Ocultarlo, hijo, que a veces parece que hubieras nacido ayer.
Vale, vale.
No hay, pues, mucho más que acordar a este respecto. Sólo a ti. Y a tu hermana la del medio; que la mayor lo llena todo de aspavientos y delaciones.
A padre…
Ni una palabra. Aunque esté en enterrado, el pobre.
Por muy enterrado que esté, madre; que tú le cuentas todo cuando lo visitas en el cementerio…
Ni una palabra. Que se nos aparece.
Ahora, madre. Convenido todo esto. Sabes que algo hay que hacer.
Bien lo sé. Por eso he venido a ti. Que siempre has sido más frío para las cuestiones de lo emocional.
El primo Tomás. Los primos Álvaro y Ramón. El tío Evaristo. Todos de confianza. Todos capaces de moderación cuando la sangre se sale un poco de su curso e invade los ojos.
Y la tía Amparo. Dos voces suyas detienen lo que ande precisando ser atajado.
Y ella.
Bien. ¿Cuándo?
Hoy mismo. ¿Sabes dónde está?
En el taller.
Pues nada. A la salida.

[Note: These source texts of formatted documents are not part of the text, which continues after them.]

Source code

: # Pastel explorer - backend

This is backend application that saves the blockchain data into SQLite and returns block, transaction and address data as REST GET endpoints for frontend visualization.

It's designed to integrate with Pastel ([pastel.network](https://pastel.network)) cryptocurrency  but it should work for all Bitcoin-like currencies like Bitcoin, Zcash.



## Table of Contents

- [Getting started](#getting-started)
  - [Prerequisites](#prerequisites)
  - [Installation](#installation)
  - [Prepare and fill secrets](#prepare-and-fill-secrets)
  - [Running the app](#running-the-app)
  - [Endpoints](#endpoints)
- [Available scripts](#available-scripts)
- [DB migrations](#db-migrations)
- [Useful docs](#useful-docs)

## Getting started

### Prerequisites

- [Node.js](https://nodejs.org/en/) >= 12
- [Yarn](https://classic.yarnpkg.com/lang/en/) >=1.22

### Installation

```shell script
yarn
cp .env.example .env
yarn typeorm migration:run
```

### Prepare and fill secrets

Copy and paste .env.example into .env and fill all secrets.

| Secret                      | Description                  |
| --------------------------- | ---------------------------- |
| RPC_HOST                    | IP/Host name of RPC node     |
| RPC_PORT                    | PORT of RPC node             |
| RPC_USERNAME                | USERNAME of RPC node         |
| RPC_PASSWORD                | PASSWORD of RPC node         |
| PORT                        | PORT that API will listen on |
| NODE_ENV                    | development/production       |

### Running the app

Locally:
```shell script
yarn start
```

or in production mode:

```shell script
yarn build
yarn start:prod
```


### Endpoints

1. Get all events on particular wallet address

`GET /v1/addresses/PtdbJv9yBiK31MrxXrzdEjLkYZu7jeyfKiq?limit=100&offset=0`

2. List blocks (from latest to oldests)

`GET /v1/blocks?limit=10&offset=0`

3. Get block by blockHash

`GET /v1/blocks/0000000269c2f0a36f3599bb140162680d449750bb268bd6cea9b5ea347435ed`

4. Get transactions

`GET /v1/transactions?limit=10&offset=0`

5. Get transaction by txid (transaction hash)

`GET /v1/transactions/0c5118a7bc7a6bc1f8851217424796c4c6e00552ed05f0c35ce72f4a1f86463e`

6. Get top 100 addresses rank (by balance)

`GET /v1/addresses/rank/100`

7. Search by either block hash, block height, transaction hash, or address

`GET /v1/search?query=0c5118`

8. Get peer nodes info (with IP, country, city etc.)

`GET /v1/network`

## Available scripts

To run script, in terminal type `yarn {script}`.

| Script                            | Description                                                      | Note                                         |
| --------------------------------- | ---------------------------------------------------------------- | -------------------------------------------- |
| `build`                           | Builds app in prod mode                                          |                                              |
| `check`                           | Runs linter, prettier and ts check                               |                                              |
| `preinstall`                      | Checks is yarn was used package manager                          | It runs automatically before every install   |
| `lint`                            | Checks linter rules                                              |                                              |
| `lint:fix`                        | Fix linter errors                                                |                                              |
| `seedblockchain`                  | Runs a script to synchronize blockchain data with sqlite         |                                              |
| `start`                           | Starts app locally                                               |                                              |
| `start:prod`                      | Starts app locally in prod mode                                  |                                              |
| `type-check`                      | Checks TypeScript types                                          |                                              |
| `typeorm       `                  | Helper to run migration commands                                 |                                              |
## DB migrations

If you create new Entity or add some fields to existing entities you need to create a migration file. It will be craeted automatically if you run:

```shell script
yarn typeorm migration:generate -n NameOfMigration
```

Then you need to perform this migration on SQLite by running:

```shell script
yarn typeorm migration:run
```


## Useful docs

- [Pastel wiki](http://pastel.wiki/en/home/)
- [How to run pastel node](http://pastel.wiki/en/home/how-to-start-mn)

Lo dejamos andar. Siempre el mismo trayecto. En cuanto doble hacia la cuesta. Entonces.
Lo justo.
Lo justo, sí. Pero no lo necesario.
Ya lo sé. Ya lo sé. Con que no pueda andar más, ya es algo.
Sí.
Y acaso, la mano buena. Que ya nunca.
Eso también.
Asintió mi madre.
Nos quedamos así, sentados ante la mesa. Sin mirarnos. Ya no llovía. Una luz temblona aparecía y desaparecía detrás de un derrotero tupido y veloz de nubes.
Vales pues. Dice ella.
Vale. Voy a buscar a los primos y a los tíos.
Yo voy al hospital.
Luego me paso por allí.
Se puso de pie. Mi madre. La figura recompuesta. Las partes reunidas en su partida.
Siempre traía algo mi madre. Siempre.